BRIEF DESCRIPTION OF THE DRAWINGS
FIG. 1 is a representative partially cross-sectional view of a well
system and associated method which can embody principles of this
disclosure.
FIG. 2 is a partially cross-sectional view of a prior art
packer.
FIG. 3 is a cross-sectional view of a safety joint which can embody
principles of this disclosure, and which may be used in the system
and method of FIG. 1.
FIG. 4 is an enlarged scale representative cross-sectional view of
a locking device of the safety joint.
FIGS. 5A-C are representative cross-sectional views of the safety
joint in an extended and locked configuration.
DETAILED DESCRIPTION
Representatively illustrated in FIG. 1 is a well system 10 and
associated method which can embody principles of this disclosure.
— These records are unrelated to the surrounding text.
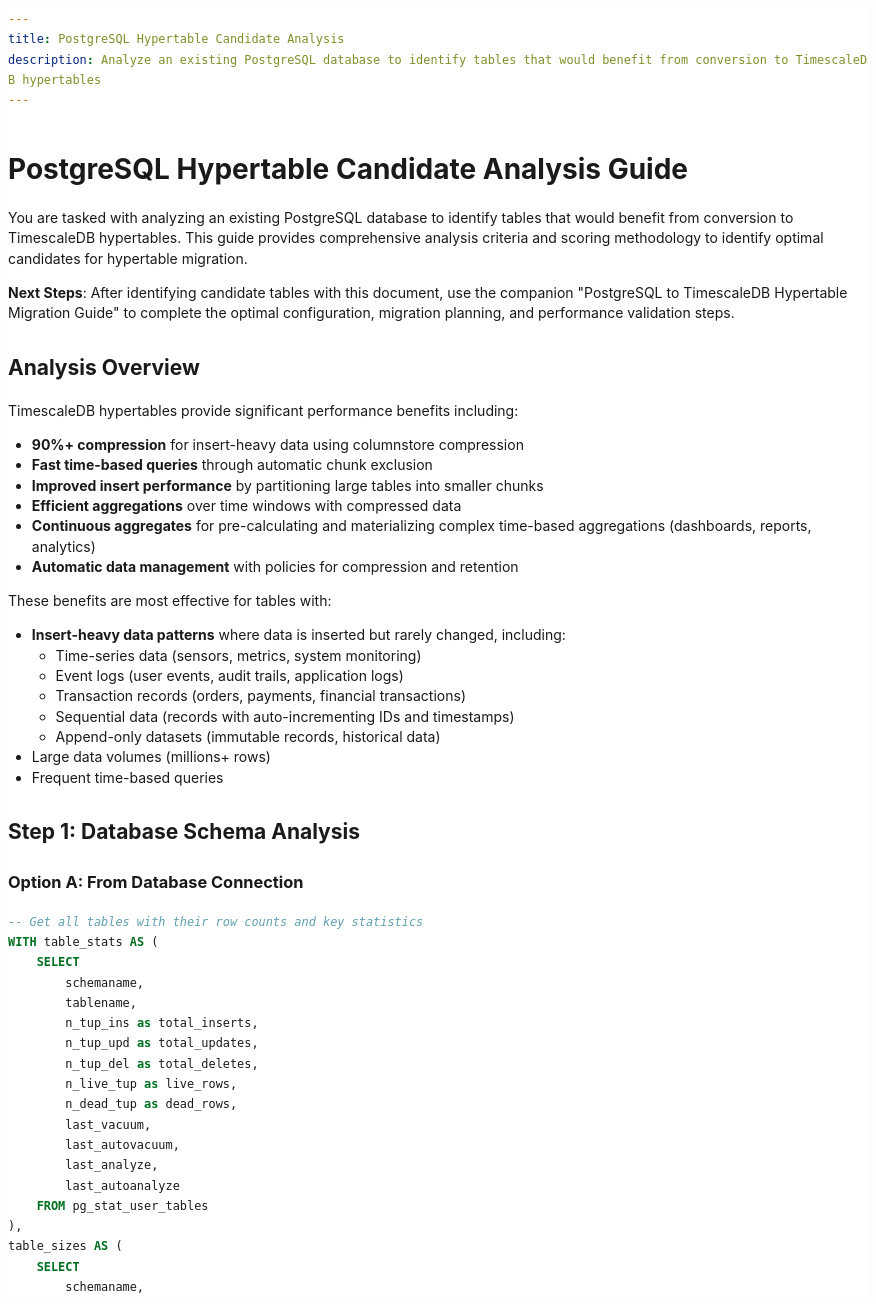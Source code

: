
 ```yaml
---
title: PostgreSQL Hypertable Candidate Analysis
description: Analyze an existing PostgreSQL database to identify tables that would benefit from conversion to TimescaleDB hypertables
---
```


# PostgreSQL Hypertable Candidate Analysis Guide

You are tasked with analyzing an existing PostgreSQL database to identify tables that would benefit from conversion to TimescaleDB hypertables. This guide provides comprehensive analysis criteria and scoring methodology to identify optimal candidates for hypertable migration.

**Next Steps**: After identifying candidate tables with this document, use the companion "PostgreSQL to TimescaleDB Hypertable Migration Guide" to complete the optimal configuration, migration planning, and performance validation steps.

## Analysis Overview

TimescaleDB hypertables provide significant performance benefits including:

- **90%+ compression** for insert-heavy data using columnstore compression
- **Fast time-based queries** through automatic chunk exclusion
- **Improved insert performance** by partitioning large tables into smaller chunks
- **Efficient aggregations** over time windows with compressed data
- **Continuous aggregates** for pre-calculating and materializing complex time-based aggregations (dashboards, reports, analytics)
- **Automatic data management** with policies for compression and retention

These benefits are most effective for tables with:
- **Insert-heavy data patterns** where data is inserted but rarely changed, including:
  - Time-series data (sensors, metrics, system monitoring)
  - Event logs (user events, audit trails, application logs)
  - Transaction records (orders, payments, financial transactions)
  - Sequential data (records with auto-incrementing IDs and timestamps)
  - Append-only datasets (immutable records, historical data)
- Large data volumes (millions+ rows)
- Frequent time-based queries

## Step 1: Database Schema Analysis

### Option A: From Database Connection

```sql
-- Get all tables with their row counts and key statistics
WITH table_stats AS (
    SELECT 
        schemaname,
        tablename,
        n_tup_ins as total_inserts,
        n_tup_upd as total_updates,
        n_tup_del as total_deletes,
        n_live_tup as live_rows,
        n_dead_tup as dead_rows,
        last_vacuum,
        last_autovacuum,
        last_analyze,
        last_autoanalyze
    FROM pg_stat_user_tables
),
table_sizes AS (
    SELECT 
        schemaname,
```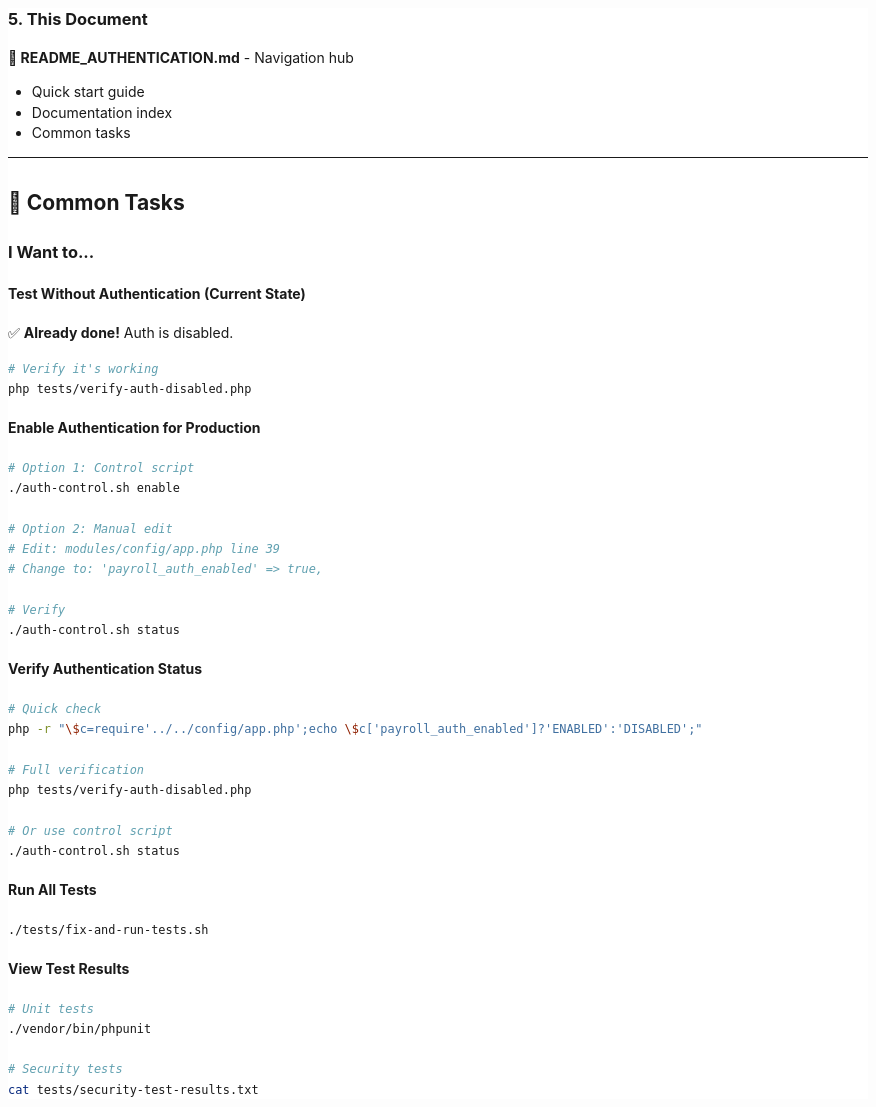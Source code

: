 ### 5. This Document
**📄 README_AUTHENTICATION.md** - Navigation hub
- Quick start guide
- Documentation index
- Common tasks

---

## 🎯 Common Tasks

### I Want to...

#### Test Without Authentication (Current State)
✅ **Already done!** Auth is disabled.
```bash
# Verify it's working
php tests/verify-auth-disabled.php
```

#### Enable Authentication for Production
```bash
# Option 1: Control script
./auth-control.sh enable

# Option 2: Manual edit
# Edit: modules/config/app.php line 39
# Change to: 'payroll_auth_enabled' => true,

# Verify
./auth-control.sh status
```

#### Verify Authentication Status
```bash
# Quick check
php -r "\$c=require'../../config/app.php';echo \$c['payroll_auth_enabled']?'ENABLED':'DISABLED';"

# Full verification
php tests/verify-auth-disabled.php

# Or use control script
./auth-control.sh status
```

#### Run All Tests
```bash
./tests/fix-and-run-tests.sh
```

#### View Test Results
```bash
# Unit tests
./vendor/bin/phpunit

# Security tests
cat tests/security-test-results.txt
```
However, it should be clearly understood that the system 10 and
method are merely one example of how the principles of this
disclosure can be applied in practice, and so the scope of this
disclosure is not limited at all to the details of the system and
method as depicted in the drawings and described below.
In the FIG. 1 example, a tubular string 12 is installed in a
wellbore 14 lined with cement 16 and casing 18. A packer 20 is set
to thereby seal off an annulus 22 formed radially between the
tubular string 12 and the wellbore 14. Another packer 24 (or a
bridge plug, etc.) may be used if desired to seal off the wellbore
14, so that the annulus 22 is isolated between the packers 20,
24.
The tubular string 12 could be used for any purpose (such as, drill
stem testing, completion operations, stimulation operations, etc.).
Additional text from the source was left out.